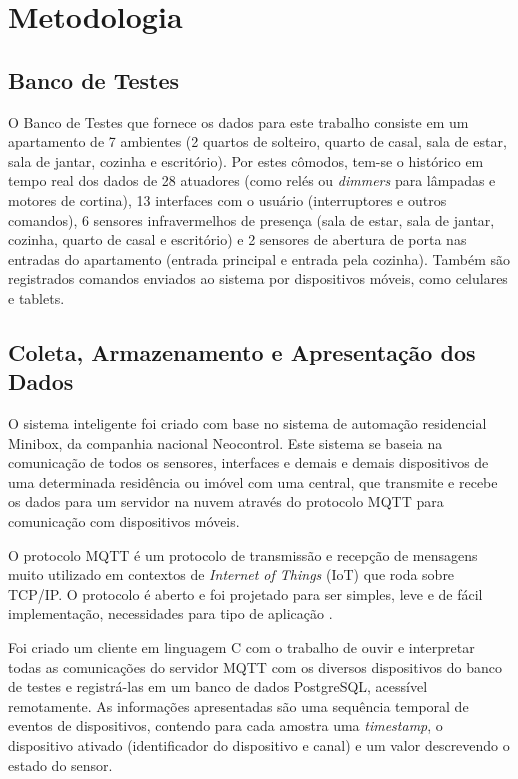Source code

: \documentclass[
	12pt,				%
	openright,			%
	twoside,			%
	a4paper,			%
	english,			%
	spanish,			%
	brazil,				%
	]{abntex2}\usepackage[]{graphicx}\usepackage[]{color}
\begin{document}
\chapter{Metodologia}

\section{Banco de Testes}

O Banco de Testes que fornece os dados para este trabalho consiste em um apartamento de 7 ambientes (2 quartos de solteiro, quarto de casal, sala de estar, sala de jantar, cozinha e escritório). Por estes cômodos, tem-se o histórico em tempo real dos dados de 28 atuadores (como relés ou \textit{dimmers} para lâmpadas e motores de cortina), 13 interfaces com o usuário (interruptores e outros comandos), 6 sensores infravermelhos de presença (sala de estar, sala de jantar, cozinha, quarto de casal e escritório) e 2 sensores de abertura de porta nas entradas do apartamento (entrada principal e entrada pela cozinha). Também são registrados comandos enviados ao sistema por dispositivos móveis, como celulares e tablets.


\section{Coleta, Armazenamento e Apresentação dos Dados}

O sistema inteligente foi criado com base no sistema de automação residencial Minibox, da companhia nacional Neocontrol. Este sistema se baseia na comunicação de todos os sensores, interfaces e demais e demais dispositivos de uma determinada residência ou imóvel com uma central, que transmite e recebe os dados para um servidor na nuvem através do protocolo MQTT para comunicação com dispositivos móveis.

O protocolo MQTT é um protocolo de transmissão e recepção de mensagens muito utilizado em contextos de \textit{Internet of Things} (IoT) que roda sobre TCP/IP. O protocolo é aberto e foi projetado para ser simples, leve e de fácil implementação, necessidades para tipo de aplicação \cite{OASIS2014}.

Foi criado um cliente em linguagem C com o trabalho de ouvir e interpretar todas as comunicações do servidor MQTT com os diversos dispositivos do banco de testes e registrá-las em um banco de dados PostgreSQL, acessível remotamente.
As informações apresentadas são uma sequência temporal de eventos de dispositivos, contendo para cada amostra uma \textit{timestamp}, o dispositivo ativado (identificador do dispositivo e canal) e um valor descrevendo o estado do sensor. 
\end{document}
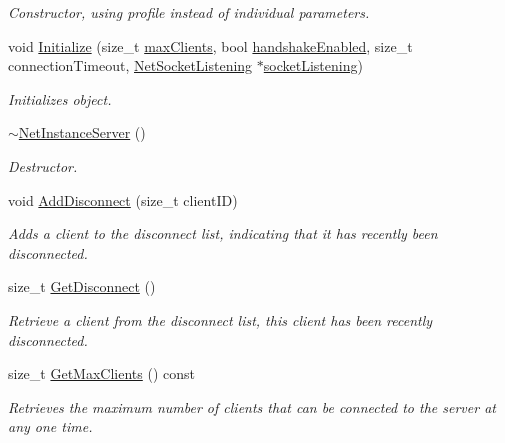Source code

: \begin{DoxyCompactItemize}
\begin{DoxyCompactList}\small\item\em Constructor, using profile instead of individual parameters. \item\end{DoxyCompactList}\item 
void \hyperlink{class_net_instance_server_a6f6c3fb0a639d85d251fe746838df2d8}{Initialize} (size\_\-t \hyperlink{class_net_instance_server_ae08f9f216c652168e54dc0f86dff2416}{maxClients}, bool \hyperlink{class_net_instance_t_c_p_af13f96901d3006beeda0c161f32cbfde}{handshakeEnabled}, size\_\-t connectionTimeout, \hyperlink{class_net_socket_listening}{NetSocketListening} $\ast$\hyperlink{class_net_instance_server_a5c00d75b589e62553821f7278d0e851e}{socketListening})
\begin{DoxyCompactList}\small\item\em Initializes object. \item\end{DoxyCompactList}\item 
\hyperlink{class_net_instance_server_aea6efa8d9213d060c8976a776030bd64}{$\sim$NetInstanceServer} ()
\begin{DoxyCompactList}\small\item\em Destructor. \item\end{DoxyCompactList}\item 
void \hyperlink{class_net_instance_server_ad3ddeb6490be9a07235582b221b1f4aa}{AddDisconnect} (size\_\-t clientID)
\begin{DoxyCompactList}\small\item\em Adds a client to the disconnect list, indicating that it has recently been disconnected. \item\end{DoxyCompactList}\item 
size\_\-t \hyperlink{class_net_instance_server_a263c1e81f7f756f2102da0c01abffc62}{GetDisconnect} ()
\begin{DoxyCompactList}\small\item\em Retrieve a client from the disconnect list, this client has been recently disconnected. \item\end{DoxyCompactList}\item 
size\_\-t \hyperlink{class_net_instance_server_ab436ece5c02fa04fe425cfcfd6656656}{GetMaxClients} () const 
\begin{DoxyCompactList}\small\item\em Retrieves the maximum number of clients that can be connected to the server at any one time. \item\end{DoxyCompactList}\item 

\end{DoxyCompactItemize}

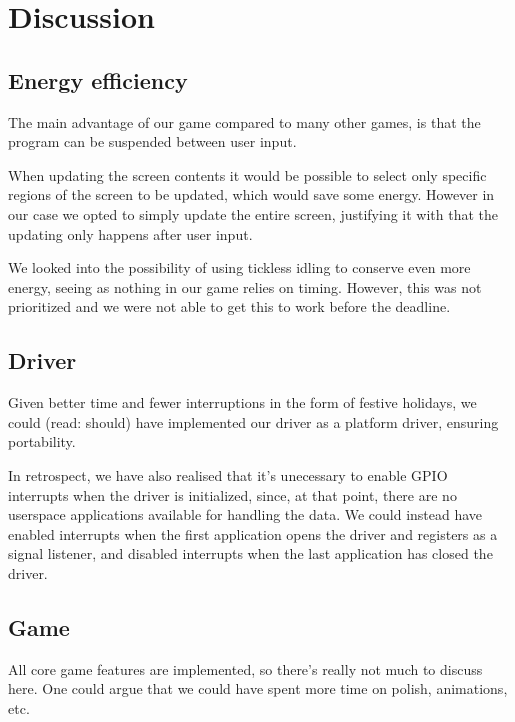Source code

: \section{Discussion}

\subsection{Energy efficiency}
The main advantage of our game compared to many other games, is that the program can be suspended between user input.

When updating the screen contents it would be possible to select only specific regions of the screen to be updated, which would save some energy.
However in our case we opted to simply update the entire screen, justifying it with that the updating only happens after user input.

We looked into the possibility of using tickless idling to conserve even more energy,
seeing as nothing in our game relies on timing.
However, this was not prioritized and we were not able to get this to work before the deadline.

\subsection{Driver}
Given better time and fewer interruptions in the form of festive holidays, we could (read: should) have implemented our driver as a platform driver, ensuring portability.

In retrospect, we have also realised that it's unecessary to enable GPIO interrupts when the driver is initialized, since, at that point, there are no userspace applications available for handling the data. We could instead have enabled interrupts when the first application opens the driver and registers as a signal listener, and disabled interrupts when the last application has closed the driver.

\subsection{Game}

All core game features are implemented, so there's really not much to discuss here. One could argue that we could have spent more time on polish, animations, etc.
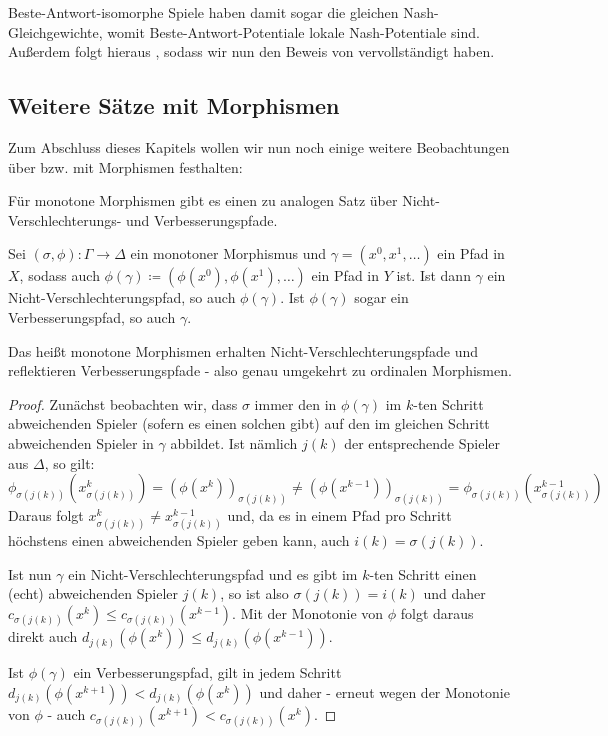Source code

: Beste-Antwort-isomorphe Spiele haben damit sogar die gleichen Nash-Gleichgewichte, womit Beste-Antwort-Potentiale lokale Nash-Potentiale sind. Außerdem folgt hieraus , sodass wir nun den Beweis von  vervollständigt haben.


\subsection{Weitere Sätze mit Morphismen}

Zum Abschluss dieses Kapitels wollen wir nun noch einige weitere Beobachtungen über bzw. mit Morphismen festhalten:

Für monotone Morphismen gibt es einen zu  analogen Satz über Nicht-Verschlechterungs- und Verbesserungspfade.

\begin{prop}
	Sei $(\sigma, \phi): \Gamma \to \Delta$ ein monotoner Morphismus und $\gamma = (x^0, x^1, \dots)$ ein Pfad in $X$, sodass auch $\phi(\gamma) \coloneqq (\phi(x^0), \phi(x^1), \dots)$ ein Pfad in $Y$ ist. Ist dann $\gamma$ ein Nicht-Verschlechterungspfad, so auch $\phi(\gamma)$. Ist $\phi(\gamma)$ sogar ein Verbesserungspfad, so auch $\gamma$.
\end{prop}

Das heißt monotone Morphismen erhalten Nicht-Verschlechterungspfade und reflektieren Verbesserungspfade - also genau umgekehrt zu ordinalen Morphismen.

\begin{proof}
	Zunächst beobachten wir, dass $\sigma$ immer den in $\phi(\gamma)$ im $k$-ten Schritt abweichenden Spieler (sofern es einen solchen gibt) auf den im gleichen Schritt abweichenden Spieler in $\gamma$ abbildet. Ist nämlich $j(k)$ der entsprechende Spieler aus $\Delta$, so gilt:
	\[\phi_{\sigma(j(k))}\left(x_{\sigma(j(k))}^k\right) = \left(\phi(x^k)\right)_{\sigma(j(k))} \neq \left(\phi(x^{k-1})\right)_{\sigma(j(k))} = \phi_{\sigma(j(k))}\left(x_{\sigma(j(k))}^{k-1}\right)\]
	Daraus folgt $x_{\sigma(j(k))}^k \neq x_{\sigma(j(k))}^{k-1}$ und, da es in einem Pfad pro Schritt höchstens einen abweichenden Spieler geben kann, auch $i(k) = \sigma(j(k))$.
	
	Ist nun $\gamma$ ein Nicht-Verschlechterungspfad und es gibt im $k$-ten Schritt einen (echt) abweichenden Spieler $j(k)$, so ist also $\sigma(j(k)) = i(k)$ und daher $c_{\sigma(j(k))}(x^k) \leq c_{\sigma(j(k))}(x^{k-1})$. Mit der Monotonie von $\phi$ folgt daraus direkt auch $d_{j(k)}(\phi(x^k)) \leq d_{j(k)}(\phi(x^{k-1}))$.
	
	Ist $\phi(\gamma)$ ein Verbesserungspfad, gilt in jedem Schritt $d_{j(k)}(\phi(x^{k+1})) < d_{j(k)}(\phi(x^k))$ und daher - erneut wegen der Monotonie von $\phi$ - auch $c_{\sigma(j(k))}(x^{k+1}) < c_{\sigma(j(k))}(x^{k})$.
\end{proof}

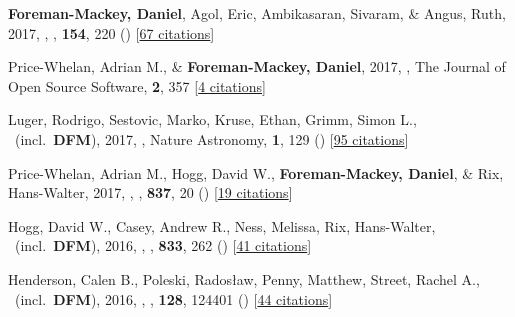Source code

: \item[{\color{numcolor}\scriptsize28}] \textbf{Foreman-Mackey, Daniel}, Agol, Eric, Ambikasaran, Sivaram, \& Angus, Ruth, 2017, , \aj, \textbf{154}, 220 () [\href{http://adsabs.harvard.edu/abs/2017AJ....154..220F}{67 citations}]

\item[{\color{numcolor}\scriptsize27}] Price-Whelan, Adrian M., \& \textbf{Foreman-Mackey, Daniel}, 2017, , The Journal of Open Source Software, \textbf{2}, 357 [\href{http://adsabs.harvard.edu/abs/2017JOSS....2..357P}{4 citations}]

\item[{\color{numcolor}\scriptsize26}] Luger, Rodrigo, Sestovic, Marko, Kruse, Ethan, Grimm, Simon L., \etal\ (incl.\ \textbf{DFM}), 2017, , Nature Astronomy, \textbf{1}, 129 () [\href{http://adsabs.harvard.edu/abs/2017NatAs...1E.129L}{95 citations}]

\item[{\color{numcolor}\scriptsize25}] Price-Whelan, Adrian M., Hogg, David W., \textbf{Foreman-Mackey, Daniel}, \& Rix, Hans-Walter, 2017, , \apj, \textbf{837}, 20 () [\href{http://adsabs.harvard.edu/abs/2017ApJ...837...20P}{19 citations}]

\item[{\color{numcolor}\scriptsize24}] Hogg, David W., Casey, Andrew R., Ness, Melissa, Rix, Hans-Walter, \etal\ (incl.\ \textbf{DFM}), 2016, , \apj, \textbf{833}, 262 () [\href{http://adsabs.harvard.edu/abs/2016ApJ...833..262H}{41 citations}]

\item[{\color{numcolor}\scriptsize23}] Henderson, Calen B., Poleski, Rados{\l}aw, Penny, Matthew, Street, Rachel A., \etal\ (incl.\ \textbf{DFM}), 2016, , \pasp, \textbf{128}, 124401 () [\href{http://adsabs.harvard.edu/abs/2016PASP..128l4401H}{44 citations}]

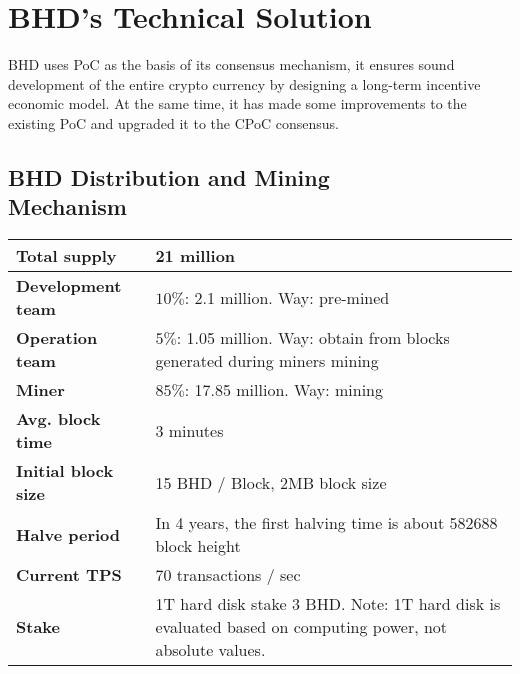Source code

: \chapter{BHD's Technical Solution}
\begin{flushleft}
    BHD uses PoC as the basis of its consensus mechanism, it ensures sound development of the entire crypto currency by designing a long-term incentive economic model. At the same time, it has made some improvements to the existing PoC and upgraded it to the CPoC consensus.
\end{flushleft}
\section{BHD Distribution and Mining\\Mechanism}
\begin{tabular}{ |p{4cm}|p{8cm}| }
    \hline
    \textbf{Total supply}                           & 21 million                                                                                               \\[5pt]
    \hline
    \rowcolor{lightgray}\textbf{Development team}   & $10\%$: 2.1 million. Way: pre-mined                                                                      \\[5pt]
    \hline
    \textbf{Operation team}                         & $5\%$: 1.05 million. Way: obtain from blocks generated during miners mining                              \\[5pt]
    \hline
    \rowcolor{lightgray}\textbf{Miner}              & $85\%$: 17.85 million. Way: mining                                                                       \\[5pt]
    \hline
    \textbf{Avg. block time}                        & 3 minutes                                                                                                \\[5pt]
    \hline
    \rowcolor{lightgray}\textbf{Initial block size} & 15 BHD / Block, 2MB block size                                                                           \\[5pt]
    \hline
    \textbf{Halve period}                           & In 4 years, the first halving time is about 582688 block height                                          \\[5pt]
    \hline
    \rowcolor{lightgray}\textbf{Current TPS}        & 70 transactions / sec                                                                                    \\[5pt]
    \hline
    \textbf{Stake}                                  & 1T hard disk stake 3 BHD. Note: 1T hard disk is evaluated based on computing power, not absolute values. \\[5pt]
    \hline
\end{tabular}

--------------------

*What is expected*:
When a line in the data above contains the string "Daniel", copy that line.

*Reply to the exercise*:
: \item[{\color{numcolor}\scriptsize28}] \textbf{Foreman-Mackey, Daniel}, Agol, Eric, Ambikasaran, Sivaram, \& Angus, Ruth, 2017, , \aj, \textbf{154}, 220 () [\href{http://adsabs.harvard.edu/abs/2017AJ....154..220F}{67 citations}]
\item[{\color{numcolor}\scriptsize27}] Price-Whelan, Adrian M., \& \textbf{Foreman-Mackey, Daniel}, 2017, , The Journal of Open Source Software, \textbf{2}, 357 [\href{http://adsabs.harvard.edu/abs/2017JOSS....2..357P}{4 citations}]
\item[{\color{numcolor}\scriptsize25}] Price-Whelan, Adrian M., Hogg, David W., \textbf{Foreman-Mackey, Daniel}, \& Rix, Hans-Walter, 2017, , \apj, \textbf{837}, 20 () [\href{http://adsabs.harvard.edu/abs/2017ApJ...837...20P}{19 citations}]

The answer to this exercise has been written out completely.